The Basics of Probability Density Functions
A probability density function (pdf) is an equation used to calculate probabilities for continuous random variables. To be valid, a probability density function must satisfy two key properties:
- The total area under the graph across all possible values of the random variable must equal 1.
- The height of the graph must be greater than or equal to 0 for all possible values.
A simple example is the uniform probability distribution. If a friend is equally likely to be anywhere from 0 to 30 minutes late, the probability remains constant across any interval of equal length. In this case, the area under the graph over a specific interval represents the exact probability of observing a value within that interval.
Properties of the Normal Curve
A continuous random variable is normally distributed if its relative frequency histogram forms the shape of a normal curve. This specific mathematical model describes reality for many continuous variables and features several distinct properties:
- It is symmetric about its mean, $\mu$.
- Because the mean, median, and mode are equal, the curve has a single peak occurring at $x=\mu$.

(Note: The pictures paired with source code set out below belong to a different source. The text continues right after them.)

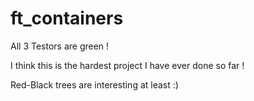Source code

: # ft_containers
All 3 Testors are green !

I think this is the hardest project I have ever done so far !

Red-Black trees are interesting at least :)
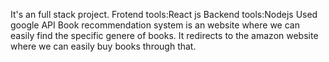 It's an full stack project.
Frotend tools:React js
Backend tools:Nodejs
Used google API
Book recommendation system is an website where we can easily find the specific genere of books.
It redirects to the amazon website where we can easily buy books through that.
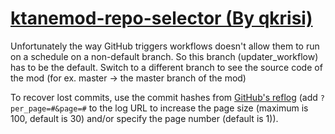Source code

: # [ktanemod-repo-selector (By qkrisi)](https://github.com/qkrisi/ktanemod-repo-selector)

Unfortunately the way GitHub triggers workflows doesn't allow them to run on a schedule on a non-default branch. So this branch (updater_workflow) has to be the default. Switch to a different branch to see the source code of the mod (for ex. master -> the master branch of the mod)

To recover lost commits, use the commit hashes from [GitHub's reflog](https://api.github.com/repos/KtaneModules/ktanemod-repo-selector-qkrisi/events) (add `?per_page=#&page=#` to the log URL to increase the page size (maximum is 100, default is 30) and/or specify the page number (default is 1)).
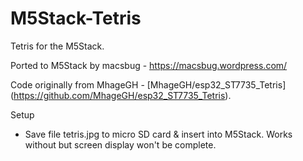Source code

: # M5Stack-Tetris

Tetris for the M5Stack.

Ported to M5Stack by macsbug  -   https://macsbug.wordpress.com/ 

Code originally from MhageGH  - [MhageGH/esp32_ST7735_Tetris] (https://github.com/MhageGH/esp32_ST7735_Tetris).


Setup

* Save file tetris.jpg to micro SD card & insert into M5Stack. Works without but screen display won't be complete.

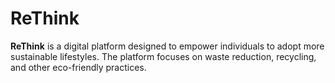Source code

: # ReThink

**ReThink** is a digital platform designed to empower individuals to adopt more sustainable lifestyles. 
The platform focuses on waste reduction, recycling, and other eco-friendly practices.
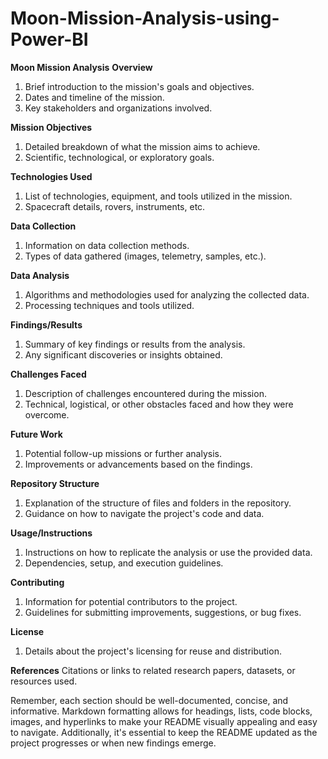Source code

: # Moon-Mission-Analysis-using-Power-BI

**Moon Mission Analysis**
**Overview**
1) Brief introduction to the mission's goals and objectives.
2) Dates and timeline of the mission.
3) Key stakeholders and organizations involved.

**Mission Objectives**
1) Detailed breakdown of what the mission aims to achieve.
2) Scientific, technological, or exploratory goals.
   
**Technologies Used**
1) List of technologies, equipment, and tools utilized in the mission.
2) Spacecraft details, rovers, instruments, etc.
   
**Data Collection**
1) Information on data collection methods.
2) Types of data gathered (images, telemetry, samples, etc.).
   
**Data Analysis**
1) Algorithms and methodologies used for analyzing the collected data.
2) Processing techniques and tools utilized.
   
**Findings/Results**
1) Summary of key findings or results from the analysis.
2) Any significant discoveries or insights obtained.
   
**Challenges Faced**
1) Description of challenges encountered during the mission.
2) Technical, logistical, or other obstacles faced and how they were overcome.

**Future Work**
1) Potential follow-up missions or further analysis.
2) Improvements or advancements based on the findings.
   
**Repository Structure**
1) Explanation of the structure of files and folders in the repository.
2) Guidance on how to navigate the project's code and data.
   
**Usage/Instructions**
1) Instructions on how to replicate the analysis or use the provided data.
2) Dependencies, setup, and execution guidelines.
   
**Contributing**
1) Information for potential contributors to the project.
2) Guidelines for submitting improvements, suggestions, or bug fixes.
   
**License**
1) Details about the project's licensing for reuse and distribution.
   
**References**
  Citations or links to related research papers, datasets, or resources used.

Remember, each section should be well-documented, concise, and informative. Markdown formatting allows for headings, lists, code blocks, images, and hyperlinks to make your README visually appealing and easy to navigate. Additionally, it's essential to keep the README updated as the project progresses or when new findings emerge.
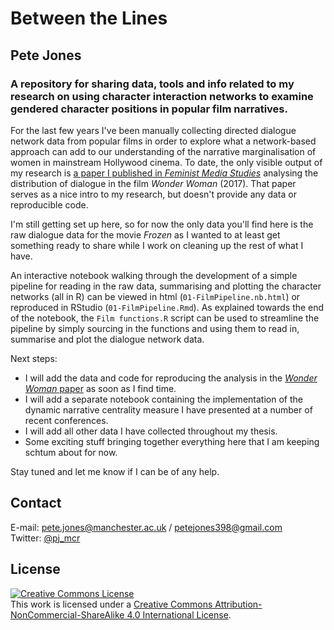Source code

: # Between the Lines
## Pete Jones
### A repository for sharing data, tools and info related to my research on using character interaction networks to examine gendered character positions in popular film narratives.

For the last few years I've been manually collecting directed dialogue network data from popular films in order to explore what a network-based approach can add to our understanding of the narrative marginalisation of women in mainstream Hollywood cinema. To date, the only visible output of my research is [a paper I published in *Feminist Media Studies*](https://doi.org/10.1080/14680777.2018.1510846) analysing the distribution of dialogue in the film *Wonder Woman* (2017). That paper serves as a nice intro to my research, but doesn't provide any data or reproducible code.

I'm still getting set up here, so for now the only data you'll find here is the raw dialogue data for the movie *Frozen* as I wanted to at least get something ready to share  while I work on cleaning up the rest of what I have. 

An interactive notebook walking through the development of a simple pipeline for reading in the raw data, summarising and plotting the character networks (all in R) can be viewed in html (`01-FilmPipeline.nb.html`) or reproduced in RStudio (`01-FilmPipeline.Rmd`). As explained towards the end of the notebook, the `Film functions.R` script can be used to streamline the pipeline by simply sourcing in the functions and using them to read in, summarise and plot the dialogue network data.

Next steps:
- I will add the data and code for reproducing the analysis in the [*Wonder Woman* paper](https://doi.org/10.1080/14680777.2018.1510846) as soon as I find time.
- I will add a separate notebook containing the implementation of the dynamic narrative centrality measure I have presented at a number of recent conferences.
- I will add all other data I have collected throughout my thesis.
- Some exciting stuff bringing together everything here that I am keeping schtum about for now.

Stay tuned and let me know if I can be of any help.

## Contact

E-mail: pete.jones@manchester.ac.uk / petejones398@gmail.com  
Twitter: [@pj_mcr](https://twitter.com/pj_mcr)

## License

<a rel="license" href="http://creativecommons.org/licenses/by-nc-sa/4.0/"><img alt="Creative Commons License" style="border-width:0" src="https://i.creativecommons.org/l/by-nc-sa/4.0/88x31.png" /></a><br />This work is licensed under a <a rel="license" href="http://creativecommons.org/licenses/by-nc-sa/4.0/">Creative Commons Attribution-NonCommercial-ShareAlike 4.0 International License</a>.
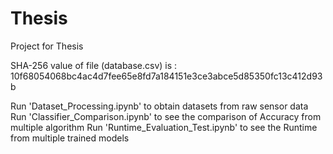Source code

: # Thesis
Project for Thesis

SHA-256 value of file (database.csv) is :
10f68054068bc4ac4d7fee65e8fd7a184151e3ce3abce5d85350fc13c412d93b

Run 'Dataset_Processing.ipynb' to obtain datasets from raw sensor data
Run 'Classifier_Comparison.ipynb' to see the comparison of Accuracy from multiple algorithm
Run 'Runtime_Evaluation_Test.ipynb' to see the Runtime from multiple trained models
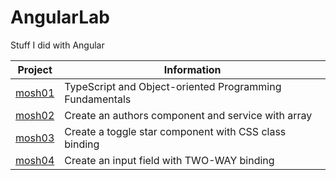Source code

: # AngularLab
Stuff I did with Angular

Project | Information
--- | ---
[mosh01](https://github.com/rdquintas/AngularLab/tree/master/mosh01) | TypeScript and Object-oriented Programming Fundamentals
[mosh02](https://github.com/rdquintas/AngularLab/tree/master/mosh02) | Create an authors component and service with array
[mosh03](https://github.com/rdquintas/AngularLab/tree/master/mosh03) | Create a toggle star component with CSS class binding
[mosh04](https://github.com/rdquintas/AngularLab/tree/master/mosh04) | Create an input field with TWO-WAY binding
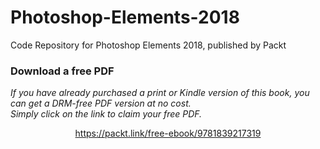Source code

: # Photoshop-Elements-2018
Code Repository for Photoshop Elements 2018, published by Packt
### Download a free PDF

 <i>If you have already purchased a print or Kindle version of this book, you can get a DRM-free PDF version at no cost.<br>Simply click on the link to claim your free PDF.</i>
<p align="center"> <a href="https://packt.link/free-ebook/9781839217319">https://packt.link/free-ebook/9781839217319 </a> </p>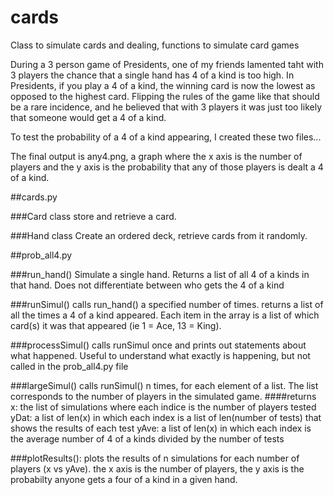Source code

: # cards
Class to simulate cards and dealing, functions to simulate card games

During a 3 person game of Presidents, one of my friends lamented taht with 3 players the chance that a single hand has 4 of a kind is too high. In Presidents, if you play a 4 of a kind, the winning card is now the lowest as opposed to the highest card. Flipping the rules of the game like that should be a rare incidence, and he believed that with 3 players it was just too likely that someone would get a 4 of a kind.

To test the probability of a 4 of a kind appearing, I created these two files...

The final output is any4.png, a graph where the x axis is the number of players and the y axis is the probability that any of those players is dealt a 4 of a kind.

##cards.py
 
###Card class
store and retrieve a card.
     
###Hand class
Create an ordered deck, retrieve cards from it randomly.
    
    
##prob_all4.py

###run_hand()
Simulate a single hand. Returns a list of all 4 of a kinds in that hand. Does not differentiate between who gets the 4 of a kind
    
###runSimul()
calls run_hand() a specified number of times. returns a list of all the times a 4 of a kind appeared. Each item in the array is a list of which card(s) it was that appeared (ie 1 = Ace, 13 = King).
    
###processSimul()
calls runSimul once and prints out statements about what happened. Useful to understand what exactly is happening, but not called in the prob_all4.py file
   
###largeSimul()
calls runSimul() n times, for each element of a list. The list corresponds to the number of players in the simulated game.
####returns
x: the list of simulations where each indice is the number of players tested
yDat: a list of len(x) in which each index is a list of len(number of tests) that shows the results of each test
yAve: a list of len(x) in which each index is the average number of 4 of a kinds divided by the number of tests

###plotResults():
plots the results of n simulations for each number of players (x vs yAve). the x axis is the number of players, the y axis is the probabilty anyone gets a four of a kind in a given hand.
    
  
     
   
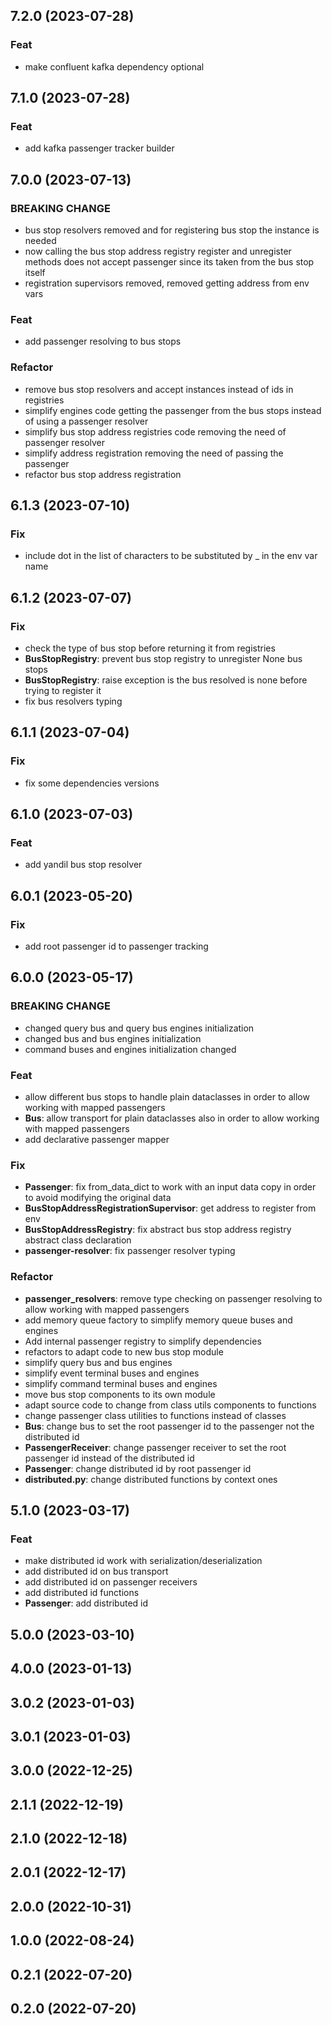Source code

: ## 7.2.0 (2023-07-28)

### Feat

- make confluent kafka dependency optional

## 7.1.0 (2023-07-28)

### Feat

- add kafka passenger tracker builder

## 7.0.0 (2023-07-13)

### BREAKING CHANGE

- bus stop resolvers removed and for registering bus stop the instance is needed
- now calling the bus stop address registry register and unregister methods does not accept passenger since its taken from the bus stop itself
- registration supervisors removed, removed getting address from env vars

### Feat

- add passenger resolving to bus stops

### Refactor

- remove bus stop resolvers and accept instances instead of ids in registries
- simplify engines code getting the passenger from the bus stops instead of using a passenger resolver
- simplify bus stop address registries code removing the need of passenger resolver
- simplify address registration removing the need of passing the passenger
- refactor bus stop address registration

## 6.1.3 (2023-07-10)

### Fix

- include dot in the list of characters to be substituted by _ in the env var name

## 6.1.2 (2023-07-07)

### Fix

- check the type of bus stop before returning it from registries
- **BusStopRegistry**: prevent bus stop registry to unregister None bus stops
- **BusStopRegistry**: raise exception is the bus resolved is none before trying to register it
- fix bus resolvers typing

## 6.1.1 (2023-07-04)

### Fix

- fix some dependencies versions

## 6.1.0 (2023-07-03)

### Feat

- add yandil bus stop resolver

## 6.0.1 (2023-05-20)

### Fix

- add root passenger id to passenger tracking

## 6.0.0 (2023-05-17)

### BREAKING CHANGE

- changed query bus and query bus engines initialization
- changed bus and bus engines initialization
- command buses and engines initialization changed

### Feat

- allow different bus stops to handle plain dataclasses in order to allow working with mapped passengers
- **Bus**: allow transport for plain dataclasses also in order to allow working with mapped passengers
- add declarative passenger mapper

### Fix

- **Passenger**: fix from_data_dict to work with an input data copy in order to avoid modifying the original data
- **BusStopAddressRegistrationSupervisor**: get address to register from env
- **BusStopAddressRegistry**: fix abstract bus stop address registry abstract class declaration
- **passenger-resolver**: fix passenger resolver typing

### Refactor

- **passenger_resolvers**: remove type checking on passenger resolving to allow working with mapped passengers
- add memory queue factory to simplify memory queue buses and engines
- Add internal passenger registry to simplify dependencies
- refactors to adapt code to new  bus stop module
- simplify query bus and bus engines
- simplify event terminal buses and engines
- simplify command terminal buses and engines
- move bus stop components to its own module
- adapt source code to change from class utils components to functions
- change passenger class utilities to functions instead of classes
- **Bus**: change bus to set the root passenger id to the passenger not the distributed id
- **PassengerReceiver**: change passenger receiver to set the root passenger id instead of the distributed id
- **Passenger**: change distributed id by root passenger id
- **distributed.py**: change distributed functions by context ones

## 5.1.0 (2023-03-17)

### Feat

- make distributed id work with serialization/deserialization
- add distributed id on bus transport
- add distributed id on passenger receivers
- add distributed id functions
- **Passenger**: add distributed id

## 5.0.0 (2023-03-10)

## 4.0.0 (2023-01-13)

## 3.0.2 (2023-01-03)

## 3.0.1 (2023-01-03)

## 3.0.0 (2022-12-25)

## 2.1.1 (2022-12-19)

## 2.1.0 (2022-12-18)

## 2.0.1 (2022-12-17)

## 2.0.0 (2022-10-31)

## 1.0.0 (2022-08-24)

## 0.2.1 (2022-07-20)

## 0.2.0 (2022-07-20)
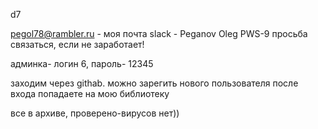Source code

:  d7
 
 pegol78@rambler.ru - моя почта
slack - Peganov Oleg PWS-9
просьба связаться, если не заработает!

админка- логин 6, пароль- 12345

заходим через githab. 
можно зарегить нового пользователя
после входа попадаете на мою библиотеку

все в архиве, проверено-вирусов нет))



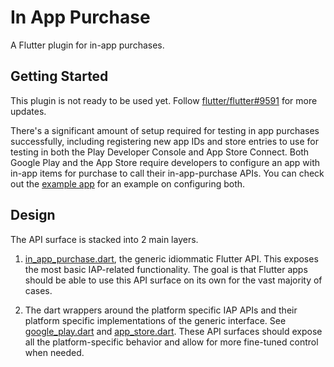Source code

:# In App Purchase

A Flutter plugin for in-app purchases.

## Getting Started

This plugin is not ready to be used yet. Follow
[flutter/flutter#9591](https://github.com/flutter/flutter/issues/9591) for more
updates.

There's a significant amount of setup required for testing in app purchases
successfully, including registering new app IDs and store entries to use for
testing in both the Play Developer Console and App Store Connect. Both Google
Play and the App Store require developers to configure an app with in-app items
for purchase to call their in-app-purchase APIs. You can check out the [example
app](example/README.md) for an example on configuring both.

## Design

The API surface is stacked into 2 main layers.

1. [in_app_purchase.dart](lib/in_app_purchase.dart), the generic idiommatic
   Flutter API. This exposes the most basic IAP-related functionality. The goal
   is that Flutter apps should be able to use this API surface on its own for
   the vast majority of cases.

2. The dart wrappers around the platform specific IAP APIs and their platform
   specific implementations of the generic interface. See
   [google_play.dart](lib/google_play.dart) and
   [app_store.dart](lib/app_store.dart). These API surfaces should expose all
   the platform-specific behavior and allow for more fine-tuned control when
   needed.
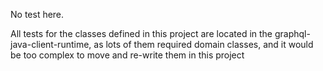 No test here.

All tests for the classes defined in this project are located in the graphql-java-client-runtime, as lots of them required domain classes, and it would be too complex to move and re-write them in this project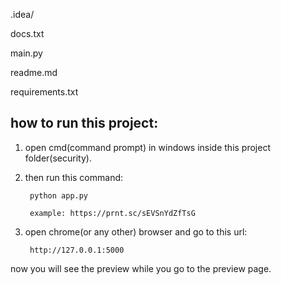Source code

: .idea/

docs.txt

main.py

readme.md

requirements.txt


how to run this project: 
-------------------------
1. open cmd(command prompt) in windows inside this project folder(security).

2. then run this command:
        
        python app.py

        example: https://prnt.sc/sEVSnYdZfTsG

3. open chrome(or any other) browser and go to this url:  
        
        http://127.0.0.1:5000


now you will see the preview while you go to the preview page.


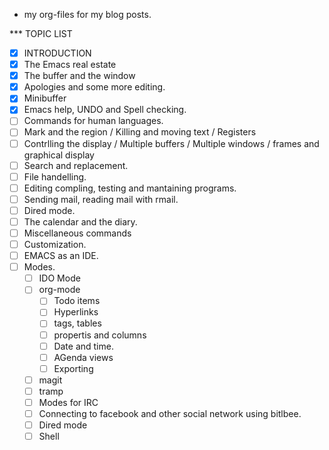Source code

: * my org-files for my blog posts.

*** TOPIC LIST
 - [X] INTRODUCTION
 - [X] The Emacs real estate
 - [X] The buffer and the window
 - [X] Apologies and some more editing.
 - [X] Minibuffer
 - [X] Emacs help, UNDO and Spell checking.
 - [ ] Commands for human languages.
 - [ ] Mark and the region / Killing and moving text / Registers
 - [ ] Contrlling the display / Multiple buffers / Multiple windows / frames and graphical display
 - [ ] Search and replacement.
 - [ ] File handelling.
 - [ ] Editing compling, testing and mantaining programs.
 - [ ] Sending mail, reading mail with rmail.
 - [ ] Dired mode.
 - [ ] The calendar and the diary.
 - [ ] Miscellaneous commands
 - [ ] Customization.
 - [ ] EMACS as an IDE.
 - [ ] Modes.
   - [ ] IDO Mode
   - [ ] org-mode
     - [ ] Todo items
     - [ ] Hyperlinks
     - [ ] tags, tables
     - [ ] propertis and columns
     - [ ] Date and time.
     - [ ] AGenda views
     - [ ] Exporting
   - [ ] magit
   - [ ] tramp
   - [ ] Modes for IRC
   - [ ] Connecting to facebook and other social network using bitlbee.
   - [ ] Dired mode
   - [ ] Shell 
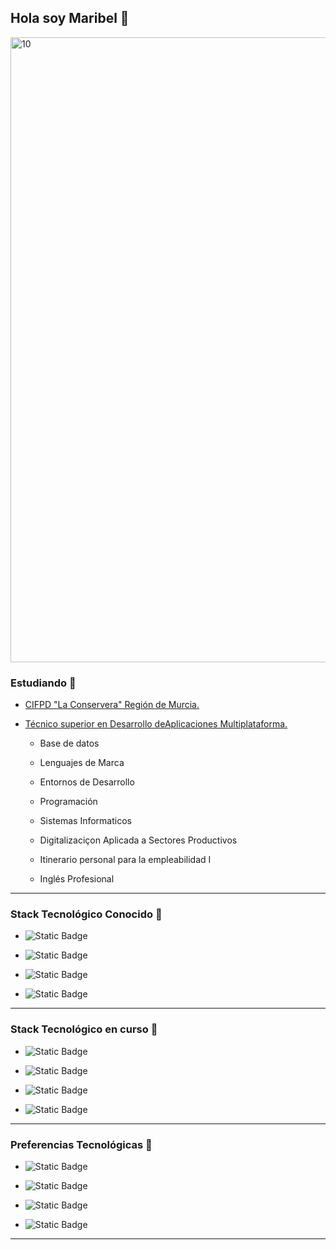 ## Hola soy Maribel  :wave:

<img src="https://www.hostinger.es/tutoriales/wp-content/uploads/sites/7/2022/11/mejores-lenguajes-de-programacion.jpg" alt="10" width="1000" />

### Estudiando :school:

  - [CIFPD "La Conservera" Región de Murcia.](https://sites.google.com/view/fplaconservera/ies-los-albares-de-cieza)

  - [Técnico superior en Desarrollo deAplicaciones Multiplataforma.](https://www.boe.es/eli/es/o/2010/07/13/edu2000)

     - Base de datos

     - Lenguajes de Marca

     - Entornos de Desarrollo

     - Programación

     - Sistemas Informaticos

     - Digitalizaciçon Aplicada a Sectores Productivos

     - Itinerario personal para la empleabilidad I

     - Inglés Profesional

---

### Stack Tecnológico Conocido :green_book:

- ![Static Badge](https://img.shields.io/badge/Java%20-%20red?style=flat)

- ![Static Badge](https://img.shields.io/badge/Python%20-%20%20yellow?style=flat&logo=Python&logoColor=blue)

- ![Static Badge](https://img.shields.io/badge/HTML5%20-%20grey?style=flat&logo=HTML5&logoColor=blue)

- ![Static Badge](https://img.shields.io/badge/VSCode%20-%20blue?style=flat)


---

### Stack Tecnológico en curso :notebook:

- ![Static Badge](https://img.shields.io/badge/IntelliJ%20IDEA%20-%20black?style=flat-square&logo=IntelliJ%20IDEA&logoColor=white)

- ![Static Badge](https://img.shields.io/badge/VeraCrypt%20-%20purple?style=flat-square)

- ![Static Badge](https://img.shields.io/badge/Trello%20-%20blue?style=flat-square&logo=Trello&logoColor=white)

- ![Static Badge](https://img.shields.io/badge/Apache%20-%20black?style=flat-square&logo=Apache&logoColor=red)


---

### Preferencias Tecnológicas  :purple_heart:

- ![Static Badge](https://img.shields.io/badge/Backend%20-%20purple?style=plastic)

- ![Static Badge](https://img.shields.io/badge/Cibersuguridad%20-%20red?style=plastic)

- ![Static Badge](https://img.shields.io/badge/Dise%C3%B1o%20de%20IA%20-%20black?style=plastic)

- ![Static Badge](https://img.shields.io/badge/Analista%20de%20datos%20-%20green?style=plastic)


---


<!--
**Maribel-Sutil/Maribel-Sutil** is a ✨ _special_ ✨ repository because its `README.md` (this file) appears on your GitHub profile.

Here are some ideas to get you started:

- 🔭 I’m currently working on ...
- 🌱 I’m currently learning ...
- 👯 I’m looking to collaborate on ...
- 🤔 I’m looking for help with ...
- 💬 Ask me about ...
- 📫 How to reach me: ...
- 😄 Pronouns: ...
- ⚡ Fun fact: ...
-->


[def]: ttps://www.hostinger.es/tutoriales/wp-content/uploads/sites/7/2022/11/mejores-lenguajes-de-programacion.jp
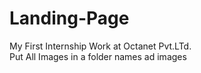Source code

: # Landing-Page
My First Internship Work at Octanet Pvt.LTd.\
Put All Images in a folder names ad images
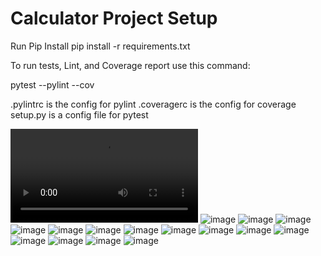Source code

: # Calculator Project Setup

Run Pip Install
pip install -r requirements.txt

To run tests, Lint, and Coverage report use this command:

pytest  --pylint --cov

.pylintrc is the config for pylint
.coveragerc is the config for coverage
setup.py is a config file for pytest

![video](is601finalproject.MP4)
![image](cal1.png)
![image](cal2.png)
![image](cal3.png)
![image](cal4.png)
![image](cal5.png)
![image](cal6.png)
![image](cal7.png)
![image](cal8.png)
![image](cal9.png)
![image](table6.JPG)
![image](table7.JPG)
![image](table8.JPG)
![image](table9.JPG)
![image](table10.JPG)
![image](table11.JPG)
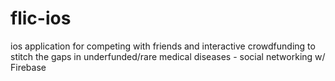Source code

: # flic-ios
ios application for competing with friends and interactive crowdfunding to stitch the gaps in underfunded/rare medical diseases - social networking w/ Firebase
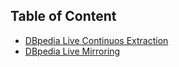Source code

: ## Table of Content
* <a href="/DBpedia Live Continuos Extraction">DBpedia Live Continuos Extraction</a>
* <a href="/DBpedia Live Mirroring">DBpedia Live Mirroring</a>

- The curve has inflection points—where the graph's curvature changes—located at $\mu-\sigma$ and $\mu+\sigma$.
- The total area under the curve is 1.
- The area to the right of the mean equals the area to the left, with both sides equaling 1/2.
- The graph approaches, but never actually touches, the horizontal axis as it extends infinitely in either direction.
- The Empirical Rule: Approximately 68% of the area lies between $\mu-\sigma$ and $\mu+\sigma$, 95% lies between $\mu-2\sigma$ and $\mu+2\sigma$, and 99.7% lies between $\mu-3\sigma$ and $\mu+3\sigma$.
The Role of Area and Standardizing
The area under the normal curve for any given interval represents either the proportion of a population with that characteristic or the probability that a randomly selected individual will have that characteristic.
To easily compare different normal distributions, we can transform any normal random variable into a standard normal random variable, $Z$, using the following formula:
$$Z=\frac{X-\mu}{\sigma}$$
This process is known as standardizing. The resulting standard normal distribution always has a mean of 0 ($\mu=0$) and a standard deviation of 1 ($\sigma=1$). You can then use the resulting Z-score alongside a table or software to find the area under the curve to the left or right of that value.
Assessing Normality in Data
While histograms work well for large datasets, a small sample size might not accurately reflect the shape of the population. To assess normality in smaller samples, statisticians use normal probability plots.
- A normal probability plot graphs the observed data against expected z-scores.
- An expected z-score is what the data value's z-score should theoretically be if the population were truly normal.
- If the sample data is drawn from a normally distributed population, the resulting plot will be approximately linear.
- To confirm this, you can calculate the linear correlation coefficient between the observed values and expected z-scores; if it is greater than a specified critical value, it is reasonable to conclude the data is normally distributed.